*About this exercise*
Transcribe the stretch of entries below from the line with "In a similar" through the line with "such data analysis.", exactly and with both ends included; leave out all other lines.

*Supplied data*
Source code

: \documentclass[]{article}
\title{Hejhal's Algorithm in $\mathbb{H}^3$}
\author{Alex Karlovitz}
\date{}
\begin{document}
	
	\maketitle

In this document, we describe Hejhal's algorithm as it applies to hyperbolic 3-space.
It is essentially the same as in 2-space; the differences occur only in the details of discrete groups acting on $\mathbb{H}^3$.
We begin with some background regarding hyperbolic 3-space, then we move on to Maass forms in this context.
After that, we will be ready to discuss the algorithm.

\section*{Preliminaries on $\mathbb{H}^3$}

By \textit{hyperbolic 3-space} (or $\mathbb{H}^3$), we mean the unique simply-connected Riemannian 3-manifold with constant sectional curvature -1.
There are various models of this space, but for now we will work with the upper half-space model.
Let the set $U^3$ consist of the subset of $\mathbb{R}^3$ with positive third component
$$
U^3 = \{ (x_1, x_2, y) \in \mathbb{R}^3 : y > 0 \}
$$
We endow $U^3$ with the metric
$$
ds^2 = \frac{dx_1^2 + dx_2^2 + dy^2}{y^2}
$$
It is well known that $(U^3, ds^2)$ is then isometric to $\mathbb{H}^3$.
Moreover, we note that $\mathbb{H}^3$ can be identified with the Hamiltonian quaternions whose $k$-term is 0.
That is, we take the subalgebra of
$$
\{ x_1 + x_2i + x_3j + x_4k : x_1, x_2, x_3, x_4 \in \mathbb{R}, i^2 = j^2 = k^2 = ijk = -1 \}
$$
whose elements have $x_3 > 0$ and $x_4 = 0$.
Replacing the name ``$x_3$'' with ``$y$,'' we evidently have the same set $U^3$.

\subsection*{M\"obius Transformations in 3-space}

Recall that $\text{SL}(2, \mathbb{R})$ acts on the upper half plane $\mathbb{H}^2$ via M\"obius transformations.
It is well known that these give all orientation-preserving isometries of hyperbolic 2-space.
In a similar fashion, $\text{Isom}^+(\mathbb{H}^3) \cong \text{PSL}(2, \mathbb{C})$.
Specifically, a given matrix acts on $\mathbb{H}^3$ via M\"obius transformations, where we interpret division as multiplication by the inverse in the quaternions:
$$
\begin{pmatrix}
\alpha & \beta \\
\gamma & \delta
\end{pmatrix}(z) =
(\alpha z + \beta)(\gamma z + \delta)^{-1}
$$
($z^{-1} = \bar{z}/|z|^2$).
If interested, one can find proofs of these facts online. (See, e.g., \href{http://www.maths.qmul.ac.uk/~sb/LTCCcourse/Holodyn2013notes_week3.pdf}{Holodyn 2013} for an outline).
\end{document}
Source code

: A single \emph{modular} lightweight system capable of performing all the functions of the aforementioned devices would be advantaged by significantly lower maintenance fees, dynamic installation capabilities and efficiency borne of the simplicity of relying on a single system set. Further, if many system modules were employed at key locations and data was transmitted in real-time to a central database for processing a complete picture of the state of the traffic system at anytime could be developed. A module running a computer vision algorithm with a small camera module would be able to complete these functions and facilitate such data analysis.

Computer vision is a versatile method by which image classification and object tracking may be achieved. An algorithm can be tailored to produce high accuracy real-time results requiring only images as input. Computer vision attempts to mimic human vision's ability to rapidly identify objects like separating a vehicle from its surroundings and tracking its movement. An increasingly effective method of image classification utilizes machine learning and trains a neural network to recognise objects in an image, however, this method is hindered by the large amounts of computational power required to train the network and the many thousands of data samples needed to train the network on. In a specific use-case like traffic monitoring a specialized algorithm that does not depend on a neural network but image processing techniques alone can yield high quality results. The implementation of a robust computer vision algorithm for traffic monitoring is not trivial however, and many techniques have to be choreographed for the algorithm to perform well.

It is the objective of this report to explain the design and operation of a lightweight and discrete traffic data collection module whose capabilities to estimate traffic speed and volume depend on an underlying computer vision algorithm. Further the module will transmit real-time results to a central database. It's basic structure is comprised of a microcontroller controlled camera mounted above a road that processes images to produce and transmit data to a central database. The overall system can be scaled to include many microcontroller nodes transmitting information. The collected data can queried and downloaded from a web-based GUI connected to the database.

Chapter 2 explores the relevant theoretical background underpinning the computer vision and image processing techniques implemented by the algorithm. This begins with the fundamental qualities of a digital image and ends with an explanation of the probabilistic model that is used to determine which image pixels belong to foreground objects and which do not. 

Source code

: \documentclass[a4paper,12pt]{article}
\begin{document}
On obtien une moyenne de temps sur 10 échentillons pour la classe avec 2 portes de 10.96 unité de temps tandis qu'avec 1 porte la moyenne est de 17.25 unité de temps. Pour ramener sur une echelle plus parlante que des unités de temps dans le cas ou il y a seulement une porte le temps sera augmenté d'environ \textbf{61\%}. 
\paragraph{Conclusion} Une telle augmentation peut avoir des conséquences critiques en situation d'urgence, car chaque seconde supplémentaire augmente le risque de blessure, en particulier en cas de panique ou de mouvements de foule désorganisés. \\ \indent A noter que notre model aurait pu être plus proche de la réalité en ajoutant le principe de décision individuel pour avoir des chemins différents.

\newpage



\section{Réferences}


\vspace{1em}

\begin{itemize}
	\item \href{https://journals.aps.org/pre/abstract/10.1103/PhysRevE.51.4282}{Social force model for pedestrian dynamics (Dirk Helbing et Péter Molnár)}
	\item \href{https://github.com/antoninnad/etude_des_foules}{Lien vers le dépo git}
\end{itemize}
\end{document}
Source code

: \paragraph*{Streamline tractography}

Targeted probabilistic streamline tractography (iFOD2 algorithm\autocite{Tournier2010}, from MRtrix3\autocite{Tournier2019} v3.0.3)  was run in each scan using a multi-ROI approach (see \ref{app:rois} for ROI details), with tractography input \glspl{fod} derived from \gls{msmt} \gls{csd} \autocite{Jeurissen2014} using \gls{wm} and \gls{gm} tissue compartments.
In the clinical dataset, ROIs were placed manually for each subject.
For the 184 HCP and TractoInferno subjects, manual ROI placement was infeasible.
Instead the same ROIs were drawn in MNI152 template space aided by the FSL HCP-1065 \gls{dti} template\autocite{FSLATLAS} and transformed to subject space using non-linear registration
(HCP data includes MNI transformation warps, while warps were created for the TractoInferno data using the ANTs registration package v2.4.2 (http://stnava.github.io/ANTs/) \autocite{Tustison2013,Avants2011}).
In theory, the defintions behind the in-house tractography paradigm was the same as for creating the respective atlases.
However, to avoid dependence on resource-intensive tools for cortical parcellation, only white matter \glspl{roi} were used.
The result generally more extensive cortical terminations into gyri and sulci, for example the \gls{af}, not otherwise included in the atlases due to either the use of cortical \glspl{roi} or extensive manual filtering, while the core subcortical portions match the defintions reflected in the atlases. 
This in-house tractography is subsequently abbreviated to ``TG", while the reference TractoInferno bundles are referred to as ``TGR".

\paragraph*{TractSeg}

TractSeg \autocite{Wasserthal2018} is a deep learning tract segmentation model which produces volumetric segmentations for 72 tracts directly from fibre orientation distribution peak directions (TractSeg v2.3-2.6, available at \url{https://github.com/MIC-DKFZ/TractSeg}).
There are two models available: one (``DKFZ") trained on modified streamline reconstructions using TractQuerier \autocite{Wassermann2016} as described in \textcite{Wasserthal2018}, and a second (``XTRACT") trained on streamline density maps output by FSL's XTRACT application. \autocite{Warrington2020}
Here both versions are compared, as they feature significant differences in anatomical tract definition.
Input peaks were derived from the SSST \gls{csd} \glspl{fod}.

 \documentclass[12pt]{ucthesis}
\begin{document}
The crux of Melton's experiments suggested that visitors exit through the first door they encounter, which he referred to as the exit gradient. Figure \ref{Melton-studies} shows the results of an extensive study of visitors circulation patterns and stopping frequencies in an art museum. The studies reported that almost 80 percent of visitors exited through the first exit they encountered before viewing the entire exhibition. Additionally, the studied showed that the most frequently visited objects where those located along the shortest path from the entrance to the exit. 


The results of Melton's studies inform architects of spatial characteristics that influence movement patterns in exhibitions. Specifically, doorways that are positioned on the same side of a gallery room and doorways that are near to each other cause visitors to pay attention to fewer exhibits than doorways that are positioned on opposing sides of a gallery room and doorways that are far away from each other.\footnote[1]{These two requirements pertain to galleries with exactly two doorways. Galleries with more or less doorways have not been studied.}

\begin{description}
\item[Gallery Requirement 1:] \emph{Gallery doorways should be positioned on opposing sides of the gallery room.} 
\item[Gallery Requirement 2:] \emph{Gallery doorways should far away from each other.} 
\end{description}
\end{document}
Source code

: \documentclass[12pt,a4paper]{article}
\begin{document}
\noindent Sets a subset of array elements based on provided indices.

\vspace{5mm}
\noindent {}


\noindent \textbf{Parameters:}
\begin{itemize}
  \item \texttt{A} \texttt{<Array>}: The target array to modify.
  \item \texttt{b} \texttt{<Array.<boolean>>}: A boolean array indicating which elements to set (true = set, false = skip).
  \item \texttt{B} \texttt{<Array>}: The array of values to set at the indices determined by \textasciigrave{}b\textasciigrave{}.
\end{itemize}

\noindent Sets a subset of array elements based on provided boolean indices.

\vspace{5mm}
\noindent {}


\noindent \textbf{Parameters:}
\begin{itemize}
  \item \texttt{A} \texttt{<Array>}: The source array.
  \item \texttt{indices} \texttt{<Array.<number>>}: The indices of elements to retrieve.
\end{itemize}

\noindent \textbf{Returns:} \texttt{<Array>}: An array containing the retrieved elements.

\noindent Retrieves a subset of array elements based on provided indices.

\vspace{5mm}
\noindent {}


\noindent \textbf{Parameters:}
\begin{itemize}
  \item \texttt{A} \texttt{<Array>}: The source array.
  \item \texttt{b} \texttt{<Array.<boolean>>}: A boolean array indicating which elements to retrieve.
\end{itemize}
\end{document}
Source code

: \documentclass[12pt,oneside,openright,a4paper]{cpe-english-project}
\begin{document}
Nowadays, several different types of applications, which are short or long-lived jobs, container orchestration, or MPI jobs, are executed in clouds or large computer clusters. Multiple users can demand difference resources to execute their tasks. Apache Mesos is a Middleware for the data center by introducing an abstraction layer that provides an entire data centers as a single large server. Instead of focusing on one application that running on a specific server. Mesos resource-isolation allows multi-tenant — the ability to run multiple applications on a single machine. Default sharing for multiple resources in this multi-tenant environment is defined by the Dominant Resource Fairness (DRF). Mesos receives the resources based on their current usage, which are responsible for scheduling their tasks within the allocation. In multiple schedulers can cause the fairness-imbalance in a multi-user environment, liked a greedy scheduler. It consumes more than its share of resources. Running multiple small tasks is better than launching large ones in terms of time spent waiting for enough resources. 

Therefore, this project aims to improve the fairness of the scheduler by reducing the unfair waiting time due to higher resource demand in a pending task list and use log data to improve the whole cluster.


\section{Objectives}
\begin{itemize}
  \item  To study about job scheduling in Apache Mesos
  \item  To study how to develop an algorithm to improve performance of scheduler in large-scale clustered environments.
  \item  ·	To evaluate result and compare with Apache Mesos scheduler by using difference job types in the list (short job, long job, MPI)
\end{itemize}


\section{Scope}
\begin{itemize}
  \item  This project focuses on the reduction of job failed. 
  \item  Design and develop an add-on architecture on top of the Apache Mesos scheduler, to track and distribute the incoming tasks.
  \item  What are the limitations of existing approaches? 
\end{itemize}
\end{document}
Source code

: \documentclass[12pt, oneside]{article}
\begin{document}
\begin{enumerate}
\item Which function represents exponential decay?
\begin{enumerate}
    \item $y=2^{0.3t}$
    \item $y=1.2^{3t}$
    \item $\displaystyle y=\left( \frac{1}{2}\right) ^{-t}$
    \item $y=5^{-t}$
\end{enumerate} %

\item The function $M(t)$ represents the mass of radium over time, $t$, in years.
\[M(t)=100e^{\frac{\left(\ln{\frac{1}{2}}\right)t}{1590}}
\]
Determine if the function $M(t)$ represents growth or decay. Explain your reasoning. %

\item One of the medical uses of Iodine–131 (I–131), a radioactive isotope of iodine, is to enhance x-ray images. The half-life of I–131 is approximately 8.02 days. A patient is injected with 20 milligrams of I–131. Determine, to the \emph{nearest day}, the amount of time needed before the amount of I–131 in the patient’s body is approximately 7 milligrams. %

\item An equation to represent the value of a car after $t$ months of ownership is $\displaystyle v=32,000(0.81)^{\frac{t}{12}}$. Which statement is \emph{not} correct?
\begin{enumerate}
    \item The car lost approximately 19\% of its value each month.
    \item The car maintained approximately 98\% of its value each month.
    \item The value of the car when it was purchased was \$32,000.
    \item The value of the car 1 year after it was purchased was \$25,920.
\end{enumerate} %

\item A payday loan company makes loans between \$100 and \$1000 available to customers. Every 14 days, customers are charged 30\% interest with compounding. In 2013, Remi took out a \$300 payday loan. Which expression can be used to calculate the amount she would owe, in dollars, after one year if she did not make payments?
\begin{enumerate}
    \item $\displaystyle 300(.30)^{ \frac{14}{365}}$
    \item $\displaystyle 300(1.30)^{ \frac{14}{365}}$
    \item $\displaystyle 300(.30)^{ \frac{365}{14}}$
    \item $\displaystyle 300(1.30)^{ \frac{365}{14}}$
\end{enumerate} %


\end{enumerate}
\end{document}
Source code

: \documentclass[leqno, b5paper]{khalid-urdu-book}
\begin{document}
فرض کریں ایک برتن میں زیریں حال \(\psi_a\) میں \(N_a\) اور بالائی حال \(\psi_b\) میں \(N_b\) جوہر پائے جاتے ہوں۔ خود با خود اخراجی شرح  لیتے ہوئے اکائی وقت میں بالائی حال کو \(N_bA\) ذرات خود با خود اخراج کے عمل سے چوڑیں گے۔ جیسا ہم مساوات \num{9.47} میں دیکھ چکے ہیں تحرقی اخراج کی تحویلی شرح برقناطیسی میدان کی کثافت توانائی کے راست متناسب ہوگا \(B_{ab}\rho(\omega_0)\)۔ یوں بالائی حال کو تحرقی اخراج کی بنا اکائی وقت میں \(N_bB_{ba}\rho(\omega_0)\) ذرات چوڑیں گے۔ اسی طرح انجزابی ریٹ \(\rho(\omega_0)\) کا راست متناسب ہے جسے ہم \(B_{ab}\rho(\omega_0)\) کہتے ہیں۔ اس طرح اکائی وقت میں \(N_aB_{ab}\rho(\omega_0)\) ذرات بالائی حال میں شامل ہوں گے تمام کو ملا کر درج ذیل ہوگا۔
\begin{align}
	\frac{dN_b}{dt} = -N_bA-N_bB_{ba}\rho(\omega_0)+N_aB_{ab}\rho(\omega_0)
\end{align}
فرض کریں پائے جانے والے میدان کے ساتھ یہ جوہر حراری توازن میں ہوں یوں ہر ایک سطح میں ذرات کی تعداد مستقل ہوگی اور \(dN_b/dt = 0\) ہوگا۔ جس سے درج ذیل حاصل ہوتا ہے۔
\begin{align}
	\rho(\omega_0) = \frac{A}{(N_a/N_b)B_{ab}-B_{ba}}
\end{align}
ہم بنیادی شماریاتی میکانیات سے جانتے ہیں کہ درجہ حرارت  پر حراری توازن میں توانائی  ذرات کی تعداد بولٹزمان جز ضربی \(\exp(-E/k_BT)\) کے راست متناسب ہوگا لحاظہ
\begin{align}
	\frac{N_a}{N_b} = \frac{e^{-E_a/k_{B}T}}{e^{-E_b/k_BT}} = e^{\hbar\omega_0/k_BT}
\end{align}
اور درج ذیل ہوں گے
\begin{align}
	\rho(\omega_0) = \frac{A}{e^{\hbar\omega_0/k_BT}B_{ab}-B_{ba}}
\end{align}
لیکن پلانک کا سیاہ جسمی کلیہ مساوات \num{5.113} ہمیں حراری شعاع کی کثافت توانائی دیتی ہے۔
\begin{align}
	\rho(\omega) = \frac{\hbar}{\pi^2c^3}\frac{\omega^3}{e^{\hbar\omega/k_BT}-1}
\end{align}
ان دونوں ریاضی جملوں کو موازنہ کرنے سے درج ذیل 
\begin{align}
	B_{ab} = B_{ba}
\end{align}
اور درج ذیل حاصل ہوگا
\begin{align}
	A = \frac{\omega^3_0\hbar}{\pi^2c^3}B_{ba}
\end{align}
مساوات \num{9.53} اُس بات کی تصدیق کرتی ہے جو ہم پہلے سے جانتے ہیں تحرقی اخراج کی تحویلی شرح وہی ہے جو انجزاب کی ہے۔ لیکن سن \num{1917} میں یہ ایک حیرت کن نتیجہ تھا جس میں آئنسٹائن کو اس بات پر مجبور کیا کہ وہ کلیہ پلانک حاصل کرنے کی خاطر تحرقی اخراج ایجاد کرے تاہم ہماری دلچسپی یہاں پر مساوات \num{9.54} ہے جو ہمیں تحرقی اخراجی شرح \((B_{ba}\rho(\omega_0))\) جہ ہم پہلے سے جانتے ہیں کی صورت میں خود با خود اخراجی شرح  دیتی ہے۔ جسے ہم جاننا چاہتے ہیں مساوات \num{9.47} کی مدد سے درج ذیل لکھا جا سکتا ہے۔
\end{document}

*Solution*
In a similar fashion, $\text{Isom}^+(\mathbb{H}^3) \cong \text{PSL}(2, \mathbb{C})$.
Specifically, a given matrix acts on $\mathbb{H}^3$ via M\"obius transformations, where we interpret division as multiplication by the inverse in the quaternions:
$$
\begin{pmatrix}
\alpha & \beta \\
\gamma & \delta
\end{pmatrix}(z) =
(\alpha z + \beta)(\gamma z + \delta)^{-1}
$$
($z^{-1} = \bar{z}/|z|^2$).
If interested, one can find proofs of these facts online. (See, e.g., \href{http://www.maths.qmul.ac.uk/~sb/LTCCcourse/Holodyn2013notes_week3.pdf}{Holodyn 2013} for an outline).
\end{document}
Source code

: A single \emph{modular} lightweight system capable of performing all the functions of the aforementioned devices would be advantaged by significantly lower maintenance fees, dynamic installation capabilities and efficiency borne of the simplicity of relying on a single system set. Further, if many system modules were employed at key locations and data was transmitted in real-time to a central database for processing a complete picture of the state of the traffic system at anytime could be developed. A module running a computer vision algorithm with a small camera module would be able to complete these functions and facilitate such data analysis.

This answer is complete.